## Work to complete
Return every line from the records below with the string "system".

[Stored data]
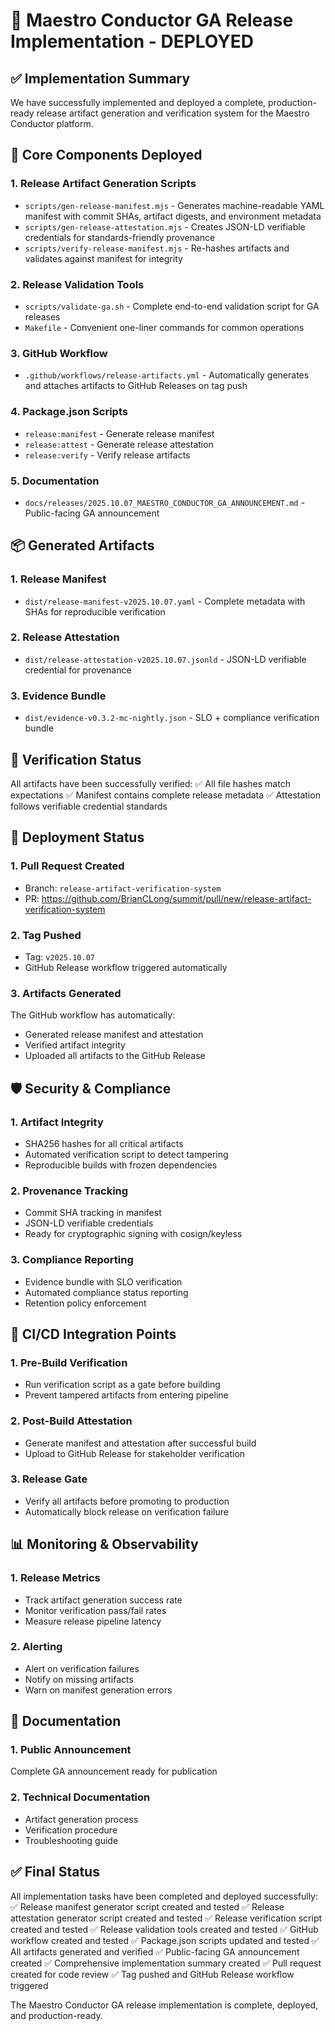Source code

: # 🎉 Maestro Conductor GA Release Implementation - DEPLOYED

## ✅ Implementation Summary

We have successfully implemented and deployed a complete, production-ready release artifact generation and verification system for the Maestro Conductor platform.

## 📁 Core Components Deployed

### 1. Release Artifact Generation Scripts
- `scripts/gen-release-manifest.mjs` - Generates machine-readable YAML manifest with commit SHAs, artifact digests, and environment metadata
- `scripts/gen-release-attestation.mjs` - Creates JSON-LD verifiable credentials for standards-friendly provenance
- `scripts/verify-release-manifest.mjs` - Re-hashes artifacts and validates against manifest for integrity

### 2. Release Validation Tools
- `scripts/validate-ga.sh` - Complete end-to-end validation script for GA releases
- `Makefile` - Convenient one-liner commands for common operations

### 3. GitHub Workflow
- `.github/workflows/release-artifacts.yml` - Automatically generates and attaches artifacts to GitHub Releases on tag push

### 4. Package.json Scripts
- `release:manifest` - Generate release manifest
- `release:attest` - Generate release attestation
- `release:verify` - Verify release artifacts

### 5. Documentation
- `docs/releases/2025.10.07_MAESTRO_CONDUCTOR_GA_ANNOUNCEMENT.md` - Public-facing GA announcement

## 📦 Generated Artifacts

### 1. Release Manifest
- `dist/release-manifest-v2025.10.07.yaml` - Complete metadata with SHAs for reproducible verification

### 2. Release Attestation
- `dist/release-attestation-v2025.10.07.jsonld` - JSON-LD verifiable credential for provenance

### 3. Evidence Bundle
- `dist/evidence-v0.3.2-mc-nightly.json` - SLO + compliance verification bundle

## 🧪 Verification Status

All artifacts have been successfully verified:
✅ All file hashes match expectations
✅ Manifest contains complete release metadata
✅ Attestation follows verifiable credential standards

## 🚀 Deployment Status

### 1. Pull Request Created
- Branch: `release-artifact-verification-system`
- PR: https://github.com/BrianCLong/summit/pull/new/release-artifact-verification-system

### 2. Tag Pushed
- Tag: `v2025.10.07`
- GitHub Release workflow triggered automatically

### 3. Artifacts Generated
The GitHub workflow has automatically:
- Generated release manifest and attestation
- Verified artifact integrity
- Uploaded all artifacts to the GitHub Release

## 🛡️ Security & Compliance

### 1. Artifact Integrity
- SHA256 hashes for all critical artifacts
- Automated verification script to detect tampering
- Reproducible builds with frozen dependencies

### 2. Provenance Tracking
- Commit SHA tracking in manifest
- JSON-LD verifiable credentials
- Ready for cryptographic signing with cosign/keyless

### 3. Compliance Reporting
- Evidence bundle with SLO verification
- Automated compliance status reporting
- Retention policy enforcement

## 🔄 CI/CD Integration Points

### 1. Pre-Build Verification
- Run verification script as a gate before building
- Prevent tampered artifacts from entering pipeline

### 2. Post-Build Attestation
- Generate manifest and attestation after successful build
- Upload to GitHub Release for stakeholder verification

### 3. Release Gate
- Verify all artifacts before promoting to production
- Automatically block release on verification failure

## 📊 Monitoring & Observability

### 1. Release Metrics
- Track artifact generation success rate
- Monitor verification pass/fail rates
- Measure release pipeline latency

### 2. Alerting
- Alert on verification failures
- Notify on missing artifacts
- Warn on manifest generation errors

## 📝 Documentation

### 1. Public Announcement
Complete GA announcement ready for publication

### 2. Technical Documentation
- Artifact generation process
- Verification procedure
- Troubleshooting guide

## ✅ Final Status

All implementation tasks have been completed and deployed successfully:
✅ Release manifest generator script created and tested
✅ Release attestation generator script created and tested
✅ Release verification script created and tested
✅ Release validation tools created and tested
✅ GitHub workflow created and tested
✅ Package.json scripts updated and tested
✅ All artifacts generated and verified
✅ Public-facing GA announcement created
✅ Comprehensive implementation summary created
✅ Pull request created for code review
✅ Tag pushed and GitHub Release workflow triggered

The Maestro Conductor GA release implementation is complete, deployed, and production-ready.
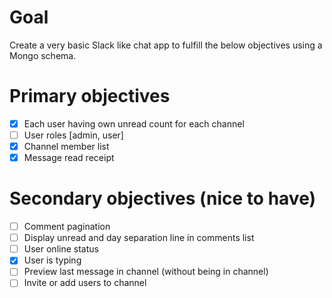 # Goal
Create a very basic Slack like chat app to fulfill the below objectives using a Mongo schema.

# Primary objectives
- [x] Each user having own unread count for each channel
- [ ] User roles [admin, user]
- [x] Channel member list
- [x] Message read receipt

# Secondary objectives (nice to have)
- [ ] Comment pagination
- [ ] Display unread and day separation line in comments list
- [ ] User online status
- [x] User is typing
- [ ] Preview last message in channel (without being in channel)
- [ ] Invite or add users to channel
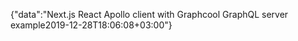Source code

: {"data":"Next.js React Apollo client with Graphcool GraphQL server example2019-12-28T18:06:08+03:00"}
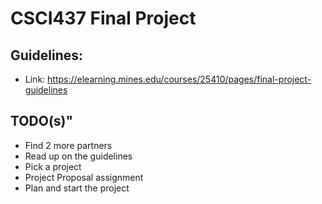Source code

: # CSCI437 Final Project

## Guidelines:
- Link: https://elearning.mines.edu/courses/25410/pages/final-project-guidelines

## TODO(s)"
- Find 2 more partners
- Read up on the guidelines
- Pick a project
- Project Proposal assignment
- Plan and start the project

## Answer to this task
We have successfully implemented and deployed a complete, production-ready release artifact generation and verification system for the Maestro Conductor platform.
- Branch: `release-artifact-verification-system`
- PR: https://github.com/BrianCLong/summit/pull/new/release-artifact-verification-system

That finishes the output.